A kosztowo? Raczej poszedłbym inaczej. Najpierw wezwałbym ich na piśmie do odebrania dokumentów pod rygorem naliczenia wynagrodzenia za przechowywanie dokumentów od dnia jakiegośtam (np. od dzisiaj czy od dnia następującego po dniu odebrania wezwania), poinformowałbym ich również o tym, że aktualnie bezumownie przechowują u mnie dokumenty, za co - w normalnych okolicznościach - należy mi się wynagrodzenie. Co więcej, nie w moim interesie leży przekazanie dokumentacji sądowi.

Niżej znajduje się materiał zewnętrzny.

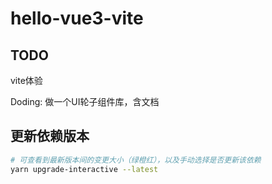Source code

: # hello-vue3-vite

## TODO

vite体验

Doding: 做一个UI轮子组件库，含文档

## 更新依赖版本

```bash
# 可查看到最新版本间的变更大小（绿橙红），以及手动选择是否更新该依赖
yarn upgrade-interactive --latest
```
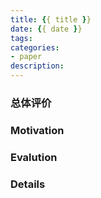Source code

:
 ```yaml
---
title: {{ title }}
date: {{ date }}
tags:
categories:
- paper
description:
---
```


### 总体评价

### Motivation

### Evalution

### Details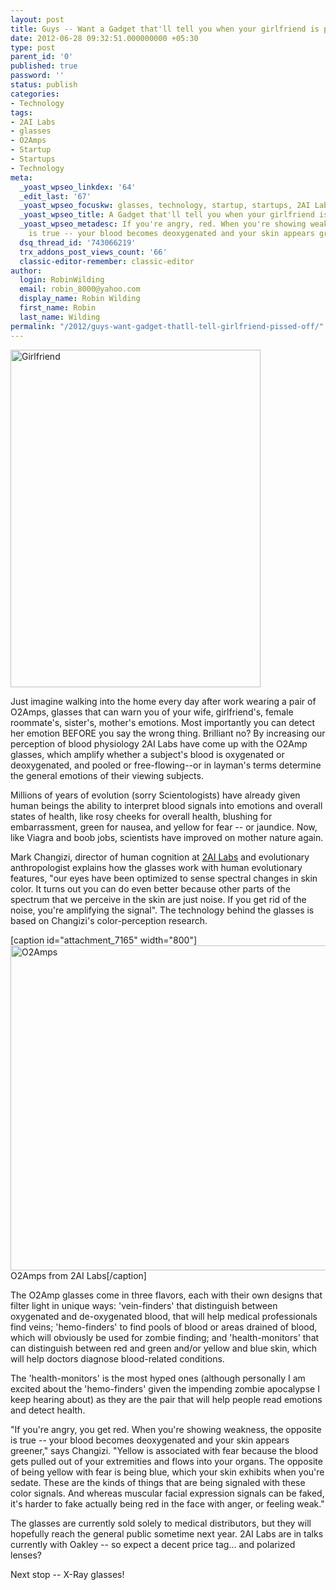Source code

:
 ```yaml
---
layout: post
title: Guys -- Want a Gadget that'll tell you when your girlfriend is pissed off?
date: 2012-06-28 09:32:51.000000000 +05:30
type: post
parent_id: '0'
published: true
password: ''
status: publish
categories:
- Technology
tags:
- 2AI Labs
- glasses
- O2Amps
- Startup
- Startups
- Technology
meta:
  _yoast_wpseo_linkdex: '64'
  _edit_last: '67'
  _yoast_wpseo_focuskw: glasses, technology, startup, startups, 2AI Labs, O2Amps,
  _yoast_wpseo_title: A Gadget that'll tell you when your girlfriend is pissed off.
  _yoast_wpseo_metadesc: If you're angry, red. When you're showing weakness, the opposite
    is true -- your blood becomes deoxygenated and your skin appears greener.
  dsq_thread_id: '743066219'
  trx_addons_post_views_count: '66'
  classic-editor-remember: classic-editor
author:
  login: RobinWilding
  email: robin_8000@yahoo.com
  display_name: Robin Wilding
  first_name: Robin
  last_name: Wilding
permalink: "/2012/guys-want-gadget-thatll-tell-girlfriend-pissed-off/"
---
```

<p><img src="{{ site.baseurl }}/assets/2012/06/angry-girl-friend.jpg" alt="Girlfriend" width="400" height="540" class="alignright size-full wp-image-7164" /></p>
<p>Just imagine walking into the home every day after work wearing a pair of O2Amps, glasses that can warn you of your wife, girlfriend's, female roommate's, sister's, mother's emotions. Most importantly you can detect her emotion BEFORE you say the wrong thing. Brilliant no? By increasing our perception of blood physiology 2AI Labs have come up with the O2Amp glasses, which amplify whether a subject's blood is oxygenated or deoxygenated, and pooled or free-flowing--or in layman's terms determine the general emotions of their viewing subjects.</p>
<p>Millions of years of evolution (sorry Scientologists) have already given human beings the ability to interpret blood signals into emotions and overall states of health, like rosy cheeks for overall health, blushing for embarrassment, green for nausea, and yellow for fear -- or jaundice. Now, like Viagra and boob jobs, scientists have improved on mother nature again.</p>
<p>Mark Changizi, director of human cognition at <a href="http://2ai.org/">2AI Labs</a> and evolutionary anthropologist explains how the glasses work with human evolutionary features, "our eyes have been optimized to sense spectral changes in skin color. It turns out you can do even better because other parts of the spectrum that we perceive in the skin are just noise. If you get rid of the noise, you're amplifying the signal". The technology behind the glasses is based on Changizi's color-perception research.</p>
<p>[caption id="attachment_7165" width="800"]<img src="{{ site.baseurl }}/assets/2012/06/o2amp.jpg" alt="O2Amps" width="800" height="520" class="size-full wp-image-7165" /> O2Amps from 2AI Labs[/caption]</p>
<p>The O2Amp glasses come in three flavors, each with their own designs that filter light in unique ways: 'vein-finders' that distinguish between oxygenated and de-oxygenated blood, that will help medical professionals find veins; 'hemo-finders' to find pools of blood or areas drained of blood, which will obviously be used for zombie finding; and 'health-monitors' that can distinguish between red and green and/or yellow and blue skin, which will help doctors diagnose blood-related conditions. </p>
<p>The 'health-monitors' is the most hyped ones (although personally I am excited about the 'hemo-finders' given the impending zombie apocalypse I keep hearing about) as they are the pair that will help people read emotions and detect health. </p>
<p>"If you're angry, you get red. When you're showing weakness, the opposite is true -- your blood becomes deoxygenated and your skin appears greener," says Changizi. "Yellow is associated with fear because the blood gets pulled out of your extremities and flows into your organs. The opposite of being yellow with fear is being blue, which your skin exhibits when you're sedate. These are the kinds of things that are being signaled with these color signals. And whereas muscular facial expression signals can be faked, it's harder to fake actually being red in the face with anger, or feeling weak."</p>
<p>The glasses are currently sold solely to medical distributors, but they will hopefully reach the general public sometime next year.  2AI Labs are in talks currently with Oakley -- so expect a decent price tag... and polarized lenses?</p>
<p>Next stop -- X-Ray glasses!</p>
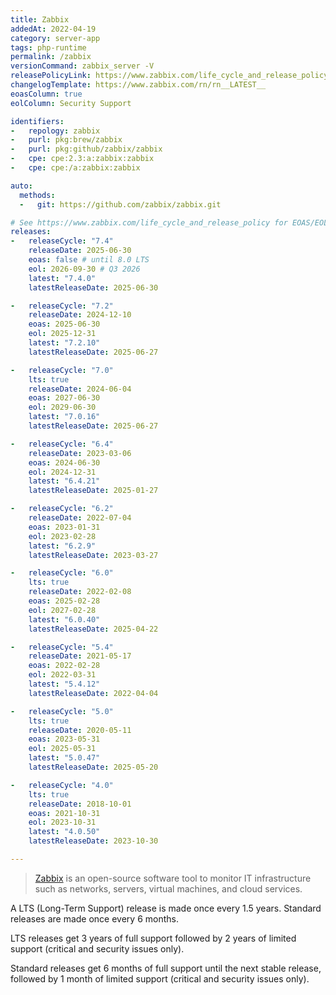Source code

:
 ```yaml
---
title: Zabbix
addedAt: 2022-04-19
category: server-app
tags: php-runtime
permalink: /zabbix
versionCommand: zabbix_server -V
releasePolicyLink: https://www.zabbix.com/life_cycle_and_release_policy
changelogTemplate: https://www.zabbix.com/rn/rn__LATEST__
eoasColumn: true
eolColumn: Security Support

identifiers:
-   repology: zabbix
-   purl: pkg:brew/zabbix
-   purl: pkg:github/zabbix/zabbix
-   cpe: cpe:2.3:a:zabbix:zabbix
-   cpe: cpe:/a:zabbix:zabbix

auto:
  methods:
  -   git: https://github.com/zabbix/zabbix.git

# See https://www.zabbix.com/life_cycle_and_release_policy for EOAS/EOL dates.
releases:
-   releaseCycle: "7.4"
    releaseDate: 2025-06-30
    eoas: false # until 8.0 LTS
    eol: 2026-09-30 # Q3 2026
    latest: "7.4.0"
    latestReleaseDate: 2025-06-30

-   releaseCycle: "7.2"
    releaseDate: 2024-12-10
    eoas: 2025-06-30
    eol: 2025-12-31
    latest: "7.2.10"
    latestReleaseDate: 2025-06-27

-   releaseCycle: "7.0"
    lts: true
    releaseDate: 2024-06-04
    eoas: 2027-06-30
    eol: 2029-06-30
    latest: "7.0.16"
    latestReleaseDate: 2025-06-27

-   releaseCycle: "6.4"
    releaseDate: 2023-03-06
    eoas: 2024-06-30
    eol: 2024-12-31
    latest: "6.4.21"
    latestReleaseDate: 2025-01-27

-   releaseCycle: "6.2"
    releaseDate: 2022-07-04
    eoas: 2023-01-31
    eol: 2023-02-28
    latest: "6.2.9"
    latestReleaseDate: 2023-03-27

-   releaseCycle: "6.0"
    lts: true
    releaseDate: 2022-02-08
    eoas: 2025-02-28
    eol: 2027-02-28
    latest: "6.0.40"
    latestReleaseDate: 2025-04-22

-   releaseCycle: "5.4"
    releaseDate: 2021-05-17
    eoas: 2022-02-28
    eol: 2022-03-31
    latest: "5.4.12"
    latestReleaseDate: 2022-04-04

-   releaseCycle: "5.0"
    lts: true
    releaseDate: 2020-05-11
    eoas: 2023-05-31
    eol: 2025-05-31
    latest: "5.0.47"
    latestReleaseDate: 2025-05-20

-   releaseCycle: "4.0"
    lts: true
    releaseDate: 2018-10-01
    eoas: 2021-10-31
    eol: 2023-10-31
    latest: "4.0.50"
    latestReleaseDate: 2023-10-30

---
```


> [Zabbix](https://www.zabbix.com/) is an open-source software tool to monitor IT infrastructure
> such as networks, servers, virtual machines, and cloud services.

A LTS (Long-Term Support) release is made once every 1.5 years. Standard releases are made once
every 6 months.

LTS releases get 3 years of full support followed by 2 years of limited support (critical and
security issues only).

Standard releases get 6 months of full support until the next stable release, followed by 1 month of
limited support (critical and security issues only).
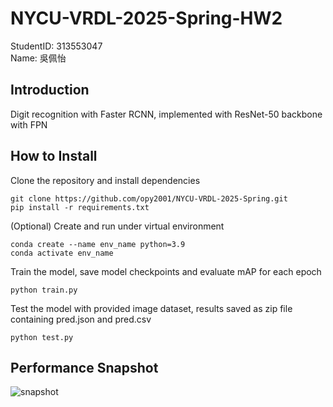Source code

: 
# NYCU-VRDL-2025-Spring-HW2
StudentID: 313553047  
Name: 吳佩怡

## Introduction
Digit recognition with Faster RCNN, implemented with ResNet-50 backbone with FPN

## How to Install
Clone the repository and install dependencies
```
git clone https://github.com/opy2001/NYCU-VRDL-2025-Spring.git
pip install -r requirements.txt
```
(Optional) Create and run under virtual environment
```
conda create --name env_name python=3.9
conda activate env_name
```
Train the model, save model checkpoints and evaluate mAP for each epoch
```
python train.py
```
Test the model with provided image dataset, results saved as zip file containing pred.json and pred.csv
```
python test.py
```

## Performance Snapshot
![snapshot](https://github.com/user-attachments/assets/b3fcbfbf-63ce-4aee-a60e-83a5df1ed309)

Znowu tu działam na ich rzecz, zatem sam nie powinienem ponosić z tego tytułu kosztów.
Tak jak kwestia wynagrodzenia "na przyszłość" jest do wyegzekwowania, o tyle nad wynagrodzeniem "wstecz" trzeba byłoby pomyśleć, szczególnie w sytuacji, gdy w stosownych dokumentach podatkowych (NIP) wydniała Pana kancelaria jako miejsce przechowywania dokumentów.
W zakresie tajemnicy zawodowej to była swojego czasu taka akcja KRDP na ich stronach - warto o tym poczytać.
Pozdrawiam,
Arkadiusz Dudkiewicz
Michał Cielibała:
Sąd Rejonowy wydział cywilny, napisał do mnie pismo o dostarczenie dokumentów spółki która była moim klientem. Spółka ta pozostawiła u mnie dokumenty, żaden ze wspólników nie chciał ich odebrać.
Nie widzę problemów prawnych by te dokumenty dostarczyć do sądu. Jednak problemem jest to, że w związku z przygotowaniem wysyłki oraz przesłaniem tych dokumentów poniosę koszty. Jaka jest podstawa prawna żądania zwrotu kosztów i jak należny to zrobić.